EXERCISE MATERIALS
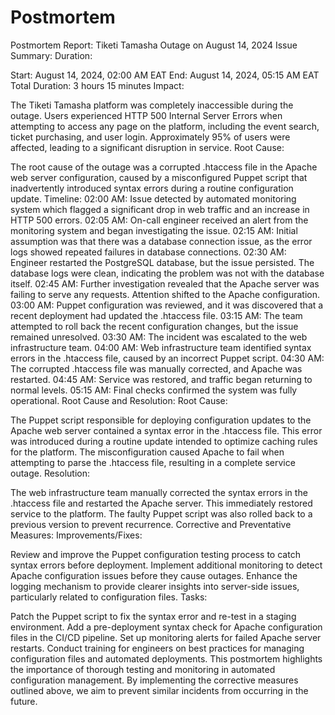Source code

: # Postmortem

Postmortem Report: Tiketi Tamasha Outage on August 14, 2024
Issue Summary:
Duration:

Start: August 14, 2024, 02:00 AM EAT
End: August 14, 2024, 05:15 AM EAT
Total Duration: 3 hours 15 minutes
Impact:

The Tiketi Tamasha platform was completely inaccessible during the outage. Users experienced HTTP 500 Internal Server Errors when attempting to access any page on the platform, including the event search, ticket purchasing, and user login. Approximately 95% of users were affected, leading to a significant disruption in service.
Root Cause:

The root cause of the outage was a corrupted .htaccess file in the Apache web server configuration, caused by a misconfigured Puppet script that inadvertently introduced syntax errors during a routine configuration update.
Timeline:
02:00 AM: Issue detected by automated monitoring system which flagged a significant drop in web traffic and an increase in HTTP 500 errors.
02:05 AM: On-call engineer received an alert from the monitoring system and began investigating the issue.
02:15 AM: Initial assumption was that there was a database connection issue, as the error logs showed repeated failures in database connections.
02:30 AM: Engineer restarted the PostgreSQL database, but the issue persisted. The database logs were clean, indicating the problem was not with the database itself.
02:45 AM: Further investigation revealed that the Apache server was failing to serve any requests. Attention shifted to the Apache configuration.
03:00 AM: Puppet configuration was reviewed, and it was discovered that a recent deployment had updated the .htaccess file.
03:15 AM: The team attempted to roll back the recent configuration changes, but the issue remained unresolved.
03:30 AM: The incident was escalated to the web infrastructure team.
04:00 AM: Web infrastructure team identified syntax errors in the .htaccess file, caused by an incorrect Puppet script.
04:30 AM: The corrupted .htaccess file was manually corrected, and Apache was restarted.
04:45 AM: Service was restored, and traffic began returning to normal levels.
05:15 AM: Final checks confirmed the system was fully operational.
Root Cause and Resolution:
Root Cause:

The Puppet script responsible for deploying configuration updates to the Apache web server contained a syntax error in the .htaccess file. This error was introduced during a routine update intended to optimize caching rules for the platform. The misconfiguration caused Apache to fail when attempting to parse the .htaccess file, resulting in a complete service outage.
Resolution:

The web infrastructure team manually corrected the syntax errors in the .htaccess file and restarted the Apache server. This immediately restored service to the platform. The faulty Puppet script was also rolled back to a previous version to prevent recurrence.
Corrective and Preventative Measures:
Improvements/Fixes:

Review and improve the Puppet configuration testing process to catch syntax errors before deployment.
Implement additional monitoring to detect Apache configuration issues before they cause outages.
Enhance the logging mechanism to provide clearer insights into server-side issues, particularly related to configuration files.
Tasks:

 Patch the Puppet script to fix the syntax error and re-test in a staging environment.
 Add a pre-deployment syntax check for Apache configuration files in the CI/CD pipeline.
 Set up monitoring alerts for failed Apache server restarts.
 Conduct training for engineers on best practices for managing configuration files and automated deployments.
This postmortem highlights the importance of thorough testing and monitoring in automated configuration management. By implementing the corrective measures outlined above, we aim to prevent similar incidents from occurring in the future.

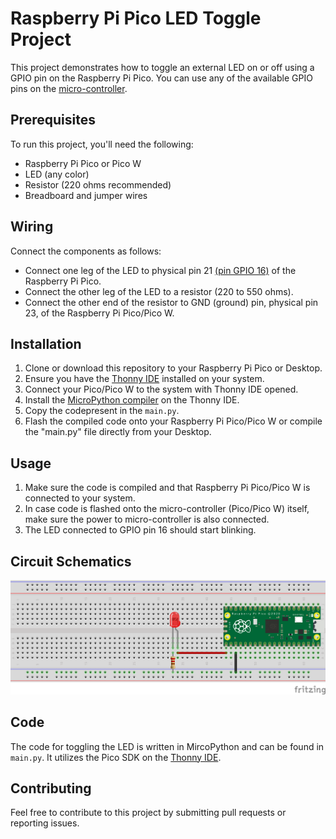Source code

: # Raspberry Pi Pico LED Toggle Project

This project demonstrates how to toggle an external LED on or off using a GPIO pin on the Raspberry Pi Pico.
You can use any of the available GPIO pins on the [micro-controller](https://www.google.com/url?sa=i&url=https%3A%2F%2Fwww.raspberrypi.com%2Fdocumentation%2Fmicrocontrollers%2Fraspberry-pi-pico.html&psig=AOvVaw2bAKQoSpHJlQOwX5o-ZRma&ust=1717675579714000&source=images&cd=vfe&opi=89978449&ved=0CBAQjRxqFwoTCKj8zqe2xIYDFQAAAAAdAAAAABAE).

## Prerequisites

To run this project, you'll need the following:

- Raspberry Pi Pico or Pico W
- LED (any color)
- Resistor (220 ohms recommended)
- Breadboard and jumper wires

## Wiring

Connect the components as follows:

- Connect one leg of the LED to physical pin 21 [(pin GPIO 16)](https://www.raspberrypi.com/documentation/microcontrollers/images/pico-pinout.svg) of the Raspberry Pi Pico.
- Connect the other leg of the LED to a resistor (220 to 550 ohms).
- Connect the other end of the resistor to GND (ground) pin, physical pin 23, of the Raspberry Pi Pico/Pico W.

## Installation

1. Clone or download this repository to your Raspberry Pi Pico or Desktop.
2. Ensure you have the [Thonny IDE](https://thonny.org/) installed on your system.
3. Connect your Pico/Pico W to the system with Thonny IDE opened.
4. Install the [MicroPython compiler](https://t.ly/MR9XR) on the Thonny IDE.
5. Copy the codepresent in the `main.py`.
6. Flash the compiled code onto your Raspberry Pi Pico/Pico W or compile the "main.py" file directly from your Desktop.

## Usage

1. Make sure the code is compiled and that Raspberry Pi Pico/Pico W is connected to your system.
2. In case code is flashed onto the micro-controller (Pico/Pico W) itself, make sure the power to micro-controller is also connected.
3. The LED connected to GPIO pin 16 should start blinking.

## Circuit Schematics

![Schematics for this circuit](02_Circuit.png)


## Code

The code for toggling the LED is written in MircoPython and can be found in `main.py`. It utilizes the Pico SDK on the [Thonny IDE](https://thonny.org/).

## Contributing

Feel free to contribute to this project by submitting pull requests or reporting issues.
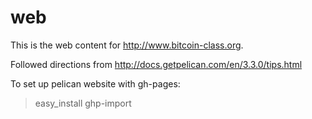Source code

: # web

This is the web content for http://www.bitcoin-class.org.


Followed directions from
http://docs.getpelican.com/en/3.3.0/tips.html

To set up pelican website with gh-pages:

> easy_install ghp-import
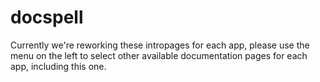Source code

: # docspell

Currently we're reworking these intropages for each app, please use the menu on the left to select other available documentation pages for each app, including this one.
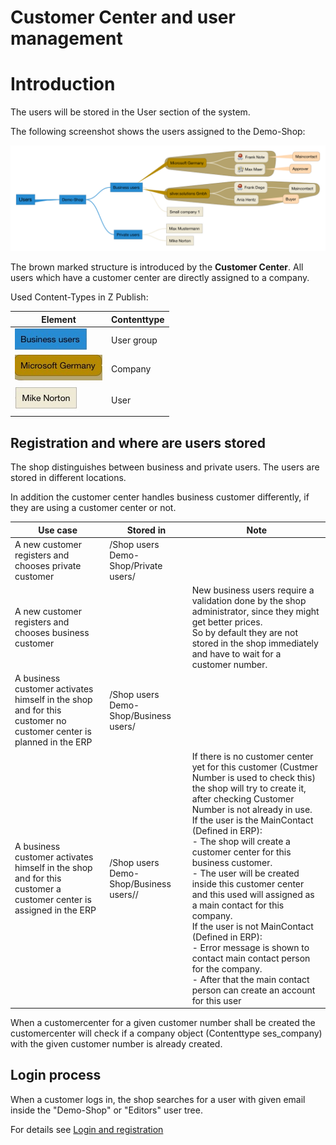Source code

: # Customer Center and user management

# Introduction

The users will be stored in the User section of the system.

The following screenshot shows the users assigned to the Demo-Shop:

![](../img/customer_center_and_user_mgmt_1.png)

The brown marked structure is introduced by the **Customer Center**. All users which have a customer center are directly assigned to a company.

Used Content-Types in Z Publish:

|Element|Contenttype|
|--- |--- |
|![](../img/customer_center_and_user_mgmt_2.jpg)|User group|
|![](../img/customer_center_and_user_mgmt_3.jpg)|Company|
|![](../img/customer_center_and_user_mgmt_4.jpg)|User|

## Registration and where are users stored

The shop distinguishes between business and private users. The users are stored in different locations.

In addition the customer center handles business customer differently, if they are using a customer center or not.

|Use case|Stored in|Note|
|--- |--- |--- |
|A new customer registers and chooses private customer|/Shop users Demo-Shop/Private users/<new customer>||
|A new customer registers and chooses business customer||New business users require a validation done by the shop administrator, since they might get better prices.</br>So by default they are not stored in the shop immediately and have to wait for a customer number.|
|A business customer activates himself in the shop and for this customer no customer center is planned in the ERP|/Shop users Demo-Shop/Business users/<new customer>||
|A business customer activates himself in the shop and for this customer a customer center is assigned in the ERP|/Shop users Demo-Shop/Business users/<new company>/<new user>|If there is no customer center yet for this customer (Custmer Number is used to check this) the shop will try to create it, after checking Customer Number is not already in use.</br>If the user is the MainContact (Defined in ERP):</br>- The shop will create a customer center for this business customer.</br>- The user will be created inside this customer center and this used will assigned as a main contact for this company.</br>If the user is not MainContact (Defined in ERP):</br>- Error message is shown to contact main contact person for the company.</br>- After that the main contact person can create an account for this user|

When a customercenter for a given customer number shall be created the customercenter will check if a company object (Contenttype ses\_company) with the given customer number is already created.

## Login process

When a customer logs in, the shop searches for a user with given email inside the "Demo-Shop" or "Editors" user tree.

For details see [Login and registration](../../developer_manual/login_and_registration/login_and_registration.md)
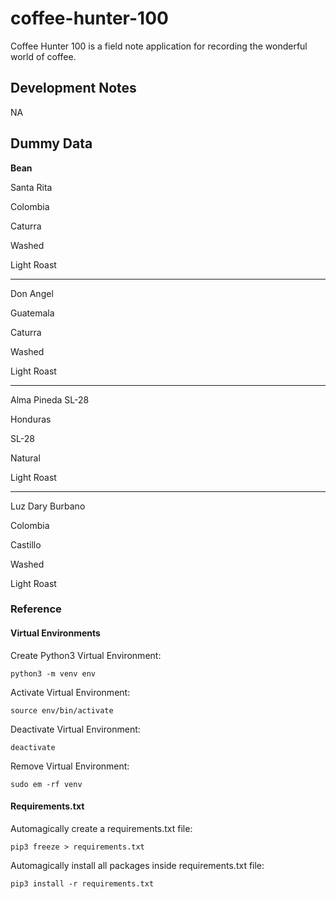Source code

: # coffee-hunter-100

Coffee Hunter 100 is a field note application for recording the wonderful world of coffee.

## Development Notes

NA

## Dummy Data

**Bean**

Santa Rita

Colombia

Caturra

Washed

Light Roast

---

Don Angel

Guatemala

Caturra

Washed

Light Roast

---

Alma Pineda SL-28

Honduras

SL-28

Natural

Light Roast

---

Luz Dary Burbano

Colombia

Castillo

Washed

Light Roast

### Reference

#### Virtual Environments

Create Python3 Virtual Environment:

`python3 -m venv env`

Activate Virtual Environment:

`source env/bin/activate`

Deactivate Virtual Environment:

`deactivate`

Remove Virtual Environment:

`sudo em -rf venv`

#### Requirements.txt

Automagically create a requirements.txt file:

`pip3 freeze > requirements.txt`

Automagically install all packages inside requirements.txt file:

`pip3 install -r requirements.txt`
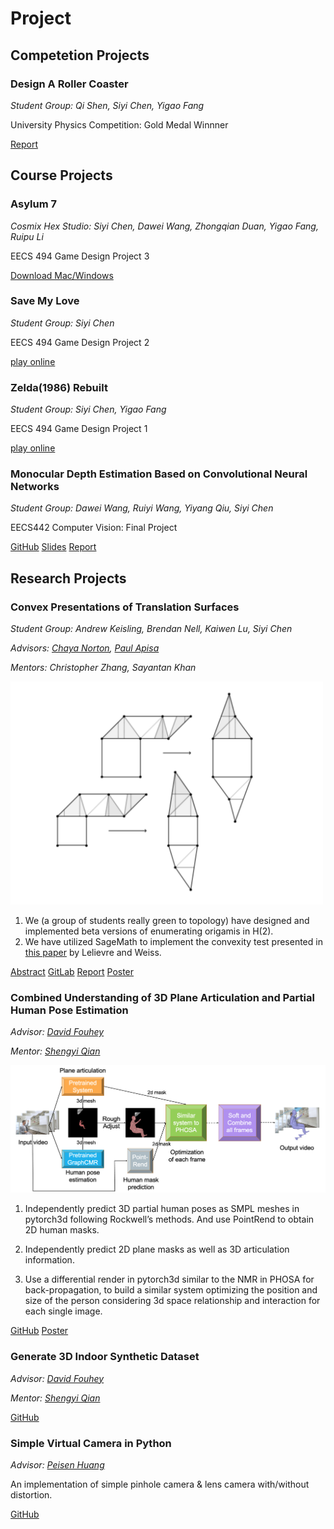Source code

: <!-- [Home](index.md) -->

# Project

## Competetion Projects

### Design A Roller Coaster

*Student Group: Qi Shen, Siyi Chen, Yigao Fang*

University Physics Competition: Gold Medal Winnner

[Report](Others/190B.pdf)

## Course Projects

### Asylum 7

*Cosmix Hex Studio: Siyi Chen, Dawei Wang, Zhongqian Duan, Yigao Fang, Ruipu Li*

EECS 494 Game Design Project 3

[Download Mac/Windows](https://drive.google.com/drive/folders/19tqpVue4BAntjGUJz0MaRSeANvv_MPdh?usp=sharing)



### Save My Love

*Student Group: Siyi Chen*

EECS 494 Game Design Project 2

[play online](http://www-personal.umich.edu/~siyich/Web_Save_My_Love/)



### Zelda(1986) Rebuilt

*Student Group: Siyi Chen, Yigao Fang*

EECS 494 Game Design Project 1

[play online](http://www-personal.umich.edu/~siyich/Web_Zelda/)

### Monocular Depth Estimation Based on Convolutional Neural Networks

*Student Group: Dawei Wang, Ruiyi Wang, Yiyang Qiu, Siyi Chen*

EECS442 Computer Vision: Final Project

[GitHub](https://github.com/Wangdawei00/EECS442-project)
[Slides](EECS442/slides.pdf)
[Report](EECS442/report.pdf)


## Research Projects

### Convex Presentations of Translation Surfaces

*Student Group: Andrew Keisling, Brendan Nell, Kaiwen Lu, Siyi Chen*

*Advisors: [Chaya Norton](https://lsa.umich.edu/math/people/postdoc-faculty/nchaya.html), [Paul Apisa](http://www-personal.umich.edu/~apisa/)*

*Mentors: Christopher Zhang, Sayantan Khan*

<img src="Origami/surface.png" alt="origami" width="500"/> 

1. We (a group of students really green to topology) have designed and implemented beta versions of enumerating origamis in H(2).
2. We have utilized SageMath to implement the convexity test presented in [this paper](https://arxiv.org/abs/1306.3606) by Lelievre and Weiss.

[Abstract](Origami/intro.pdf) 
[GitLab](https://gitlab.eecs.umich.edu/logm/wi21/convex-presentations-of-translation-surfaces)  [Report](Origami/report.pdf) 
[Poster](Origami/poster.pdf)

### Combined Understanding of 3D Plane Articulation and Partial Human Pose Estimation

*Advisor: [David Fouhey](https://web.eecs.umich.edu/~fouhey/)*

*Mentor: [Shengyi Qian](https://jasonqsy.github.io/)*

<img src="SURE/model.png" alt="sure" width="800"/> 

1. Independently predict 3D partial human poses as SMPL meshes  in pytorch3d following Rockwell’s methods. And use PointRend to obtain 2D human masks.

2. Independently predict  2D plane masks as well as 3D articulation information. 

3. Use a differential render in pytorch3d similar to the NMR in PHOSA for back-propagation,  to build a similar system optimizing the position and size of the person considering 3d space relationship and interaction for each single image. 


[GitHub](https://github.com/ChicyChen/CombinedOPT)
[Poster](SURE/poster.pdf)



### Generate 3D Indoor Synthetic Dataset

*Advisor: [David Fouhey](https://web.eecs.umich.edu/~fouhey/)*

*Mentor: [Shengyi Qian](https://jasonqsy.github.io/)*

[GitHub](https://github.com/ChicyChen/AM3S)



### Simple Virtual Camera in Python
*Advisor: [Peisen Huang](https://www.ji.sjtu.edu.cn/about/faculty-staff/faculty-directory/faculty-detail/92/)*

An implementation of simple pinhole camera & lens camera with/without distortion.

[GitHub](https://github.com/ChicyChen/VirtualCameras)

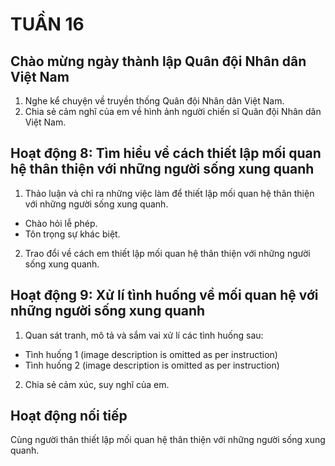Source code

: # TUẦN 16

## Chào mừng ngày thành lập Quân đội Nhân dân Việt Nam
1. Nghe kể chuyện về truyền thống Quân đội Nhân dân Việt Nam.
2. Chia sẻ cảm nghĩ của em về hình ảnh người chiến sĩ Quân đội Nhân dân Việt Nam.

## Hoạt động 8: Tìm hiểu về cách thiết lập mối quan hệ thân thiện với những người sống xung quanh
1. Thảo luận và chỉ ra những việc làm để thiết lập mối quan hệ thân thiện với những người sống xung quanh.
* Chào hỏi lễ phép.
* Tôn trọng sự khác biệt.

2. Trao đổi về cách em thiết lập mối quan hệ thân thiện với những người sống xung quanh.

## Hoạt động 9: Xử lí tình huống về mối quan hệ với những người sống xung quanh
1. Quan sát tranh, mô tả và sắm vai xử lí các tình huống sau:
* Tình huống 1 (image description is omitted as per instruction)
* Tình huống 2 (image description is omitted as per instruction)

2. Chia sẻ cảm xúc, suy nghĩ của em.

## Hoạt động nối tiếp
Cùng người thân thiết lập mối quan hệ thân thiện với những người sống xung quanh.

REQUIRED ACTION
Count the lines of the entries that hold the string "github", then state that number and nothing more.

WRITTEN RESPONSE
6